Der Werbefotograf kann sich am sogenannten „Goldenen Schnitt“ orientieren, damit er den Bereich findet, wo das Motiv im Foto am Ende zu finden sein soll. Die Seitenlänge verhält sich hierbei a zu b und die Länge a + b zu a. Der Grund liegt hier in dem erwecken der Aufmerksamkeit und eine positionieren des Produktes in der Bildmitte wirkt dabei zu langweilig. Um das zu verhindern, wird das Foto durch vertikale und horizontal verlaufende Linie in neun Teile geteilt, welche in etwa alle gleich groß sind bzw. sein sollten. Entlang der Schnittkante sind dann sämtliche entscheidende Motive zu finden. Anbieten tut sich diese Art der Vorgehensweise in erster Linie deshalb, da die Gegenstände als Teil des Bildmotiv für sich allein betrachtet eher Langeweile ausstrahlen.

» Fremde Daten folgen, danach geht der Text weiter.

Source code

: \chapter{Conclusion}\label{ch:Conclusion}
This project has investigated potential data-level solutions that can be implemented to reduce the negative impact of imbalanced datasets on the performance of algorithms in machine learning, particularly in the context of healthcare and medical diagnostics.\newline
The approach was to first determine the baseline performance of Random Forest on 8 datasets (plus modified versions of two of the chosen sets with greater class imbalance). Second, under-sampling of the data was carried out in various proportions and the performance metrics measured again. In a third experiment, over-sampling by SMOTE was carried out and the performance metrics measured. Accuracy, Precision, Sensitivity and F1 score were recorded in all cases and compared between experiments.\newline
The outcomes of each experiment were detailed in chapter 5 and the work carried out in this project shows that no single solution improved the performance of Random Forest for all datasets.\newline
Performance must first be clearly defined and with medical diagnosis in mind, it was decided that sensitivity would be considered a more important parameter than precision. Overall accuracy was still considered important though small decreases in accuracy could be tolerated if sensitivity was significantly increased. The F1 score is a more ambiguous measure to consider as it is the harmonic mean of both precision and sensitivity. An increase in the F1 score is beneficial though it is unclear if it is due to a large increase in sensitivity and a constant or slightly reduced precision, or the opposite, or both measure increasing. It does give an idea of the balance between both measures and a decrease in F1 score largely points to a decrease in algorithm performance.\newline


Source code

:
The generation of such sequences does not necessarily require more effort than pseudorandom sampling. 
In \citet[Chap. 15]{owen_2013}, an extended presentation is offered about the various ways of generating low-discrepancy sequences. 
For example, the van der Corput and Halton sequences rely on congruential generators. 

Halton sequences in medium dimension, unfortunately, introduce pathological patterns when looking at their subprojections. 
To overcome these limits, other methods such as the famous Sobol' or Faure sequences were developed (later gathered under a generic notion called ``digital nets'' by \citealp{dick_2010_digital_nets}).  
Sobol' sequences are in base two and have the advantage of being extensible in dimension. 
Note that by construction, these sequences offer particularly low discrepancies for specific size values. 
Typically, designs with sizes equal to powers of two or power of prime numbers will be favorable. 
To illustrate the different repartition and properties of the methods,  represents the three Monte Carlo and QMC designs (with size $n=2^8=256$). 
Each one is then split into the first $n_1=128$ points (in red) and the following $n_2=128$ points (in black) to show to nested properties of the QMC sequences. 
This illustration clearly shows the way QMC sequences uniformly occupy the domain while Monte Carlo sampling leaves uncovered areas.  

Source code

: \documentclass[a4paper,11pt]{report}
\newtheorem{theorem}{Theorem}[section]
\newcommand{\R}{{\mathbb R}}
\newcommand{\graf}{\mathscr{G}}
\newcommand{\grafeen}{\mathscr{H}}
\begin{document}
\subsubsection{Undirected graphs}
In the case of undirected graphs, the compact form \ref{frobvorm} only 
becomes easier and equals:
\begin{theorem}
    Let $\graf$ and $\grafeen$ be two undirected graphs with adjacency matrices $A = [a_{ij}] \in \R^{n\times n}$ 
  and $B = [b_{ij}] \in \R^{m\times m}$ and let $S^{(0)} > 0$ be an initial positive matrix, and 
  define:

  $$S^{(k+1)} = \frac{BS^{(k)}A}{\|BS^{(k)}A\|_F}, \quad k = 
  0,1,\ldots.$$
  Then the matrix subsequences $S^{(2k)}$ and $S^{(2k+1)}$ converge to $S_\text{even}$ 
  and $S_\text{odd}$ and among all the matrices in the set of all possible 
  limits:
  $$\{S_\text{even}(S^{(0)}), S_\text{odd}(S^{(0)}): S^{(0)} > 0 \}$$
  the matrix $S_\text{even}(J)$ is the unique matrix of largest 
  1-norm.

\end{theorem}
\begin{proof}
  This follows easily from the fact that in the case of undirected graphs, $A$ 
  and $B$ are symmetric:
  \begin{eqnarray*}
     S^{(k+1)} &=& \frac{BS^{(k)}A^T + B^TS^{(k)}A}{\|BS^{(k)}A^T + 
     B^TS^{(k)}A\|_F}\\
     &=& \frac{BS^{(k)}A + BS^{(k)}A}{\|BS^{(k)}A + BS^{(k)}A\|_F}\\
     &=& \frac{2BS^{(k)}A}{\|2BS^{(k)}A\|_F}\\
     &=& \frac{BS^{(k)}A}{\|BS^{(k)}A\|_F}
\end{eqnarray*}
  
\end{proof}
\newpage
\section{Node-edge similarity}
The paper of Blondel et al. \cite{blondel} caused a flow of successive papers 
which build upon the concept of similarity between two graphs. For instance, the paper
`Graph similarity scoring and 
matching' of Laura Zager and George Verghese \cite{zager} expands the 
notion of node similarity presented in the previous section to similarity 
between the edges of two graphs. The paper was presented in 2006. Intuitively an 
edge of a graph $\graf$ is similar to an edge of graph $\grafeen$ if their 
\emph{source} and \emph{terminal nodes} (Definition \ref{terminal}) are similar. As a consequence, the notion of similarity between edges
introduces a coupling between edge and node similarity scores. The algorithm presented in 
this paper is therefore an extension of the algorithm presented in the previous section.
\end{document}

Aber auch die Auswahl der richtigen Perspektive ist elementar. Nimmt der Fotograf vom gleichen Produkt mehrere Fotos auf, dann muss deutlich erkennbar sein, dass es sich stets um das gleiche Objekt dreht, auch wenn dieses aus verschiedenen Perspektiven aufgenommen wurde. Aus diesem Grund sollte zu erkennen sein, ob es sich dabei um die Seitenansicht, die Rückseite, die Vorderseite oder um den Querschnitt des Fotos handelt, welcher zu sehen ist.

Den Objektivfilter zur Hilfe nehmen

Durch Hilfsmittel die professionell eingesetzt wurden unterscheidet sich die Werbefotografie im Vergleich zu einer gewöhnlichen und hübsch aussehenden Aufnahme. Wasser ist beispielsweise ein Gegenstand, welchen man häufig auf Werbefotografien finden kann. Die Oberfläche von Wasser und insbesondere auch die von metallischen Materialien sorgen für Spiegelungen. Durch den Einsatz von einem Pol-Filter (Polarisationsfilter) können diese Spiegelungen minimiert werden. Sehr helle Bildmotive erscheinen hierdurch zwar gemäßigt dunkler, jedoch kann der Filtereinsatz dafür sorgen, dass die Farbe besser wiedergegeben wird.

Natürliche Farben mit Weißabgleich

Der Werbefotograf muss nicht nur durch das Vermeiden von Reflexionen dafür sorgen, dass es beim Aufnahmen der Fotos nicht zu unnatürlichen Farbgebungen kommt, es kommt auf maßgeblich auf den passenden Weißabgleich an. Verschiedene Lichttemperaturen sind nämlich häufig der Grund für ungewöhnliche Farben. Die verschiedenen Lichtquellen differieren die Farbe vom Licht und daher muss der Fotograf die Anpassung der Farbe Weiß manuell an der Kamera vornehmen. Auch bei hochwertigen Kameras versagt oftmals die Automatik. Mit der Kalibrierung per Farbtafel, Graufilter oder Graukarte sollte daher die richtige Farbgebung ausgewählt bzw. eingestellt werden. Denn insbesondere in dem Bereich der Werbefotografie ist es elementar, dass die Farben auch denen der Realität entsprechen.